When performing multivariable regression analysis, categorical variables with three categories and above need dummy variables because parametric regression was made, which was in the framework of a generalized linear model, and the latter was essentially a linear trend. If there were no dummy variables and the categorical variables with three categories and above were directly included in the multivariable adjustment, then the relationship among the categories had equivalent effects on the outcome during the statistical analysis. It was a linear relationship, but it was a very narrow control of an equidistance. Still, many medical variables were multi-categorical variables, and there was no such equidistant relationship. In order to better explain which variable had a greater impact on the outcome, a reference must be set, namely the dummy variable.
The outcome-related variables screened in the present study conformed to the clinical practice. The severity of stroke can be assessed on a clinical basis according to the degree of neurological deficits (for example, disturbance of consciousness, language and behavioral disorders, visual field defect, dyskinesia). Many studies have conducted quantitative measurements of neurological deficits, and NIHSS scores are increasingly used in clinical practice for assessment. Although many previous studies have shown that the NIHSS score is a reliable predictive tool for the outcome of stroke, which can be used to compare the changes in neurological functions after IV thrombolytic therapy in AIS patients to assess the efficacy [66], its relationship with the outcome varies with the time after the onset of cerebral ischemia [28]. It may be because many patients have undergone a gradual recovery process, and the early symptoms of stroke-related deficits are often changeable. Therefore, NIHSS scores associated with specific disability outcomes tend to shift to lower scores over time. In addition, the correlation between NIHSS score and disability in late-stage is increased over time. Some studies have found that the optimal predictor of poor outcome 24 h after ischemic stroke is NIHSS score > 22, and the optimal predictor in days 7–10 is NIHSS score > 16 [28, 29].

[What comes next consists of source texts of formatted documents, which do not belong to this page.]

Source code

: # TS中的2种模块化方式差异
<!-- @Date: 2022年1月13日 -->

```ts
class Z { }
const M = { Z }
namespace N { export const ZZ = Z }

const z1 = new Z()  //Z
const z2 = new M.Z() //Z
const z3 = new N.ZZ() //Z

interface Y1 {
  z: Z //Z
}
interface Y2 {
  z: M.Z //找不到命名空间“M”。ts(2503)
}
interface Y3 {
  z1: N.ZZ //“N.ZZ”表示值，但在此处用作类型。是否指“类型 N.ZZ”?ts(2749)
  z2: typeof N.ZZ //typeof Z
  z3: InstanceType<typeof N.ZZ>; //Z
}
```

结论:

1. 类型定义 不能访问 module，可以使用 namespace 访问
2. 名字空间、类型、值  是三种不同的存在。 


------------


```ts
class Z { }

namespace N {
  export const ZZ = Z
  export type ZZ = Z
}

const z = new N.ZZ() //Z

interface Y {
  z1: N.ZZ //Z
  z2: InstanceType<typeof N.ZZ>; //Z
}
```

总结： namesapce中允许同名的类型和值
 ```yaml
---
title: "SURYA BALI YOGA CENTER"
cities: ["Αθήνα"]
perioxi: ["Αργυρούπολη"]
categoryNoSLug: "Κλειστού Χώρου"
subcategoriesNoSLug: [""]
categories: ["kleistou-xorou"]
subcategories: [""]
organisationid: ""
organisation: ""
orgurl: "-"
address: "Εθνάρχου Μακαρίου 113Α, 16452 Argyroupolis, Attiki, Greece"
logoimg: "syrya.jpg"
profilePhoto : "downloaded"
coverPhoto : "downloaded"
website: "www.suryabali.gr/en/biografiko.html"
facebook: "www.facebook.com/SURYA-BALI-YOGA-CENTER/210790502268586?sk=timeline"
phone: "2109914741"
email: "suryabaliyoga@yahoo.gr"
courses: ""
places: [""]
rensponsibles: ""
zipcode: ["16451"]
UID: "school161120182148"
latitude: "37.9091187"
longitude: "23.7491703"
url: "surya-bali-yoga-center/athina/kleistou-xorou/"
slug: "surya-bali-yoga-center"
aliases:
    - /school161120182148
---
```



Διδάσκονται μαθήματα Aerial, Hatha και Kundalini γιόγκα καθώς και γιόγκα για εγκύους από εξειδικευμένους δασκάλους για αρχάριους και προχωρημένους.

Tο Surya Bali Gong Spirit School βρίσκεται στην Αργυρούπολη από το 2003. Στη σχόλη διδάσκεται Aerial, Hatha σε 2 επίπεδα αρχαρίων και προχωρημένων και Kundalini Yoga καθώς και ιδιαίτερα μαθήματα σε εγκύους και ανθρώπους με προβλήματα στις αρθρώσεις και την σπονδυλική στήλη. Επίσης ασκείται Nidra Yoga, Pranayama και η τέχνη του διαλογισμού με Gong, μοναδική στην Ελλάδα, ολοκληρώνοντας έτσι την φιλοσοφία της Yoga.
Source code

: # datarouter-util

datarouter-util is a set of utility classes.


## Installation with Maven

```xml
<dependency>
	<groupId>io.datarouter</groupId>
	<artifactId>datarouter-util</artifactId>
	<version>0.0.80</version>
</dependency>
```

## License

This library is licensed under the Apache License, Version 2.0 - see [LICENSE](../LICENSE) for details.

The present study has some limitations. First, the follow-up was short. Future studies can extend the follow-up time to 3 months to half a year after the onset of ischemic stroke. Second, the sample size should be increased using data from multiple centers.
In conclusion, ECG at admission could predict unfavorable neurological functional outcomes after IV for AIS patients. CHOL, NIHSS score immediately after thrombolysis, head CT revealing intracranial hemorrhage 24 h after thrombolysis, and lower extremity venous color Doppler ultrasound showing venous thrombosis of lower limbs can also predict the risk of unfavorable outcomes. Antiplatelet therapy may help develop treatment strategies and reduce the risk of unfavorable outcomes.